(Aim of the exercise) Among the entries below, find each line holding "html" and return it.

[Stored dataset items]
#####
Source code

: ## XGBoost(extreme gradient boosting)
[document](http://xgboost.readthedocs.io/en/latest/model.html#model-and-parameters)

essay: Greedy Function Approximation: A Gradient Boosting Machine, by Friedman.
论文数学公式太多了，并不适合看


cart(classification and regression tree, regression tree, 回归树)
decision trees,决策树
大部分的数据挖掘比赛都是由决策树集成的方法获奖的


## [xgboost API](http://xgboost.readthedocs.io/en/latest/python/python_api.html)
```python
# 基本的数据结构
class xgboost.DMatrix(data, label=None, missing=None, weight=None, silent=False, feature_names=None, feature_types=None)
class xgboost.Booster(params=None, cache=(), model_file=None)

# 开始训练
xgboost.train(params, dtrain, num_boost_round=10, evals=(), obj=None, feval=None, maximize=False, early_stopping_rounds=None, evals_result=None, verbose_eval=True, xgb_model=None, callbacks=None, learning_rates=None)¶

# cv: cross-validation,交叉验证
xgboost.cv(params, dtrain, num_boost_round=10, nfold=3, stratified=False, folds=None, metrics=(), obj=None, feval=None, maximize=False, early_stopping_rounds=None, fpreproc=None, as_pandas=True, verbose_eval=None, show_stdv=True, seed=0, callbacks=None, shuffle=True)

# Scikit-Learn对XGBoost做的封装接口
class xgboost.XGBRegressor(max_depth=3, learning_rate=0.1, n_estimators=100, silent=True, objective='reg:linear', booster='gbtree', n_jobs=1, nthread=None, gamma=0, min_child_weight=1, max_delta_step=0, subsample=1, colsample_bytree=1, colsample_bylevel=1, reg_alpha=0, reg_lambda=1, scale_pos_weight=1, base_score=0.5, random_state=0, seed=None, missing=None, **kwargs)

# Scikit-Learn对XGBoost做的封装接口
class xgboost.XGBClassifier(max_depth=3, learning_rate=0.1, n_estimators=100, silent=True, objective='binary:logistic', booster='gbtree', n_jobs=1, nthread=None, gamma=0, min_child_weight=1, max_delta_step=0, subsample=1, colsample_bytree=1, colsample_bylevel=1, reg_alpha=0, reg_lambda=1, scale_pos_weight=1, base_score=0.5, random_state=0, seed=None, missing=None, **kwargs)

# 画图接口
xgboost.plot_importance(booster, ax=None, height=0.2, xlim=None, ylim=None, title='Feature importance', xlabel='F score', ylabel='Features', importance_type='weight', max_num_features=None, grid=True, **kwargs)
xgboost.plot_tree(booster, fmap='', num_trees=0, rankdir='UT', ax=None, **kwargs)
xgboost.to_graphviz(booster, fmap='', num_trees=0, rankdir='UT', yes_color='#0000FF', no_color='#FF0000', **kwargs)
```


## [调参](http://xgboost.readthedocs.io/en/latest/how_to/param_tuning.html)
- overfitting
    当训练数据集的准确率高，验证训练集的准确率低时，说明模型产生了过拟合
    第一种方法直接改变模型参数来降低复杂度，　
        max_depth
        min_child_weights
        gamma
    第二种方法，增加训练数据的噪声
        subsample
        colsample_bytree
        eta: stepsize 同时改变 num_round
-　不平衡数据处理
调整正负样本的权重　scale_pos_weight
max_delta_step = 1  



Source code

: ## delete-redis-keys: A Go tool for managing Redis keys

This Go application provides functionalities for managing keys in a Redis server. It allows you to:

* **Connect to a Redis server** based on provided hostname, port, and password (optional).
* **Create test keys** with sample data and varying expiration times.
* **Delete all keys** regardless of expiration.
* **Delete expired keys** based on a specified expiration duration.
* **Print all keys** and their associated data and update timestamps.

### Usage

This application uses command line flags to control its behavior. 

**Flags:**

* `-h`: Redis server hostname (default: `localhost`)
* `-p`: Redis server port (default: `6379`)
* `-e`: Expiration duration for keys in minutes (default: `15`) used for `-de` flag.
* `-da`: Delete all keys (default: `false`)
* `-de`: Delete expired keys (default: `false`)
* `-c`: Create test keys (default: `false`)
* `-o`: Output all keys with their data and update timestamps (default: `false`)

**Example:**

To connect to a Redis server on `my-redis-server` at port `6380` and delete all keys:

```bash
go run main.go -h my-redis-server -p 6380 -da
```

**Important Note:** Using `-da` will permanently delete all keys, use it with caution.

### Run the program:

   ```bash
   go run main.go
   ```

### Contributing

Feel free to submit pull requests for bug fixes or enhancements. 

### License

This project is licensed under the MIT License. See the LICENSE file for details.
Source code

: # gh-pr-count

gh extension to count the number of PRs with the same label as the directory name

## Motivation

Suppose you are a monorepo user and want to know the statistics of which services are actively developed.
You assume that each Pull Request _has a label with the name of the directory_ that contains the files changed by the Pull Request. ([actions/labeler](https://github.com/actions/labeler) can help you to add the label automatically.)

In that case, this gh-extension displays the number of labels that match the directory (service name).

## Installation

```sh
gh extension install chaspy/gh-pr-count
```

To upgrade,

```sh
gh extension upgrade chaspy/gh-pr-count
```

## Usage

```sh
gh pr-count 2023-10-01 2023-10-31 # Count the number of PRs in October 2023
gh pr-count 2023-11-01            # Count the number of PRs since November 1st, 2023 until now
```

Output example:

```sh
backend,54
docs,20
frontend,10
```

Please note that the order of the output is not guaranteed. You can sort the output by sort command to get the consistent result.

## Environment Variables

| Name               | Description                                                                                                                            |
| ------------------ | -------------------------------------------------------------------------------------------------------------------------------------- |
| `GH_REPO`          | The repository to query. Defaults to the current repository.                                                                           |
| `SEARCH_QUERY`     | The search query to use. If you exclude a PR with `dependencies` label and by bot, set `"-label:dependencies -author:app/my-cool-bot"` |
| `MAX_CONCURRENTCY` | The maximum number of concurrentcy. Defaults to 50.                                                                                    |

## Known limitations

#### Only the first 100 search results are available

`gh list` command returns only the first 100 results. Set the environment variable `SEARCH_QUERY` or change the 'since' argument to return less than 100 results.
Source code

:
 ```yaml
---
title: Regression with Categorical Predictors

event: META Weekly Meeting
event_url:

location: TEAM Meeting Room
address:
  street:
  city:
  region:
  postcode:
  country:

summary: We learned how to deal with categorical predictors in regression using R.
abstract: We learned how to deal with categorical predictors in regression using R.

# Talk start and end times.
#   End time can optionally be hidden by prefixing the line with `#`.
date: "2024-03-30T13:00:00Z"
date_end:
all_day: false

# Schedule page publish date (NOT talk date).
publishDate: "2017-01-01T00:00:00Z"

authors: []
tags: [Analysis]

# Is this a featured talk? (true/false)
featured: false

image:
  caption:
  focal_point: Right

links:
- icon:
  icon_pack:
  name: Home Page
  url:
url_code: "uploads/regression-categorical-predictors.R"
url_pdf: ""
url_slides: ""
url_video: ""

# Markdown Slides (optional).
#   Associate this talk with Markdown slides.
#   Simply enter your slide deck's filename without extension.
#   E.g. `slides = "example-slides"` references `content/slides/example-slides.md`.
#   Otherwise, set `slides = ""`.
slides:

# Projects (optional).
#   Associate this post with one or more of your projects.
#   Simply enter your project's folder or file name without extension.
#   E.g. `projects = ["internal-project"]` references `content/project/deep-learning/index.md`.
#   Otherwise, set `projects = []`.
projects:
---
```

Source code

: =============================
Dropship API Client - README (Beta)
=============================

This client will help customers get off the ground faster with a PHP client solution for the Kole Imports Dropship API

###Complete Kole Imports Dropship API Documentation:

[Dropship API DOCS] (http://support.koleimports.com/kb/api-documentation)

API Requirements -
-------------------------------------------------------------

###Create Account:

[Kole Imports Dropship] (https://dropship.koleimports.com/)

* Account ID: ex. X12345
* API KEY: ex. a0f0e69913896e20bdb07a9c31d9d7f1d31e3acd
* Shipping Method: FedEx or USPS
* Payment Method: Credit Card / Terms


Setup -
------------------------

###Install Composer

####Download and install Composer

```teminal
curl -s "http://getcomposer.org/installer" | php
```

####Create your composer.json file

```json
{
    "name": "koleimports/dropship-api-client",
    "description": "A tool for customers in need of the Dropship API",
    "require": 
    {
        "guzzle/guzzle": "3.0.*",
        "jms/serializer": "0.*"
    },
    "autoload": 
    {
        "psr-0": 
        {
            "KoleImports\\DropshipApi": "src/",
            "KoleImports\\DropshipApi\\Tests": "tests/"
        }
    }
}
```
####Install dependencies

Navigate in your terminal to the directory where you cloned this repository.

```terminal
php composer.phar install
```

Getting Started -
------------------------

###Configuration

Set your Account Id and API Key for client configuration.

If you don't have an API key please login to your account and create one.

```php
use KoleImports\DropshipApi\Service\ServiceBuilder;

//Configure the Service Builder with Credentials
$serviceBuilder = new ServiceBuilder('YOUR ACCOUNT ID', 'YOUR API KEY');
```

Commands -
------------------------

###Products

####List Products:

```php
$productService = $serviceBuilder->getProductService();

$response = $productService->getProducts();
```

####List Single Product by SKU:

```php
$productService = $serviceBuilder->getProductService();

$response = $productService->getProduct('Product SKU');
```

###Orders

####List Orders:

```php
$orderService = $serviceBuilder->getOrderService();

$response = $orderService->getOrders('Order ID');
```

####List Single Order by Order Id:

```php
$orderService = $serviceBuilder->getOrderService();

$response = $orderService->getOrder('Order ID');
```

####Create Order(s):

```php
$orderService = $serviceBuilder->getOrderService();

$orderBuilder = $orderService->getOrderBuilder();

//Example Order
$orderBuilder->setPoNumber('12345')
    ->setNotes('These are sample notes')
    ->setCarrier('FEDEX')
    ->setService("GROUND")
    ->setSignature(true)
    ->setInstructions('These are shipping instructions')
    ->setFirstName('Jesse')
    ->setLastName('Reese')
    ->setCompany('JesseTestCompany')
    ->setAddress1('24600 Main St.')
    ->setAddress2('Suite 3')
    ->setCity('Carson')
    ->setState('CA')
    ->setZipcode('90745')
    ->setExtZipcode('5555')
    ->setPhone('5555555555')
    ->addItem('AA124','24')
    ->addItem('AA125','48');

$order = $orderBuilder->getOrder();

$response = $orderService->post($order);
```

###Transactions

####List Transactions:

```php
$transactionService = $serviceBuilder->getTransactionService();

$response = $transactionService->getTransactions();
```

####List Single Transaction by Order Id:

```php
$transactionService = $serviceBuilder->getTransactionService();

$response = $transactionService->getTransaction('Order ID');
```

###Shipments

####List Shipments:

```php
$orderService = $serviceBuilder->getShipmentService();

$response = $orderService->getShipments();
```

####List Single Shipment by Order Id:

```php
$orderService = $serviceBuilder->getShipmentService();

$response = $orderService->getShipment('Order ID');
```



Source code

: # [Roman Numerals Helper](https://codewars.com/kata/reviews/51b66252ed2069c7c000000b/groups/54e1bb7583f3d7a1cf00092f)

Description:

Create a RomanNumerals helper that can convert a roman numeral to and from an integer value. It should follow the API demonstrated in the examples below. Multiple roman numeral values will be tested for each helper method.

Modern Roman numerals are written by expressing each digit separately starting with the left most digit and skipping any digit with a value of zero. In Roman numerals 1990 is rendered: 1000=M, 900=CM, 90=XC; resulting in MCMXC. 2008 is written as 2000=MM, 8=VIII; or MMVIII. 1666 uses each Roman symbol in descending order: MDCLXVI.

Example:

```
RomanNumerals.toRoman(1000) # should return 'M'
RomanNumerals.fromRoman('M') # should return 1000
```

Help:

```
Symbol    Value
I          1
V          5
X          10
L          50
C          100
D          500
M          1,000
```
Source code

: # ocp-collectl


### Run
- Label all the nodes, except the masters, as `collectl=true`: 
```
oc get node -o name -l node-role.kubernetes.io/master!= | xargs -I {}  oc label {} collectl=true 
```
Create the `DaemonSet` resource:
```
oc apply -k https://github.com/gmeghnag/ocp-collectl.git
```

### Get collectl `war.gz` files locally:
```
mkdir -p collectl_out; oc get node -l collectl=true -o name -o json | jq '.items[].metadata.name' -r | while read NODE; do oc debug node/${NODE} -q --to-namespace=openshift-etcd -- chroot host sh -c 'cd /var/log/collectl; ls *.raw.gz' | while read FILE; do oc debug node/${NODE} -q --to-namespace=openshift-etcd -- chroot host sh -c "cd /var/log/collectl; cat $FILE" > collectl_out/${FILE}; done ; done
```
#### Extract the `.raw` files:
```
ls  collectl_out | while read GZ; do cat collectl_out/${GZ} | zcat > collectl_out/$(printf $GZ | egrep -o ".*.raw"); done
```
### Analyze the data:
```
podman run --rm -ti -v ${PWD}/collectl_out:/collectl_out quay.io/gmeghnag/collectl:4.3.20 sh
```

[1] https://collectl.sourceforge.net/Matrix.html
#####
(Solution for this problem)
[document](http://xgboost.readthedocs.io/en/latest/model.html#model-and-parameters)
## [xgboost API](http://xgboost.readthedocs.io/en/latest/python/python_api.html)
## [调参](http://xgboost.readthedocs.io/en/latest/how_to/param_tuning.html)
[1] https://collectl.sourceforge.net/Matrix.html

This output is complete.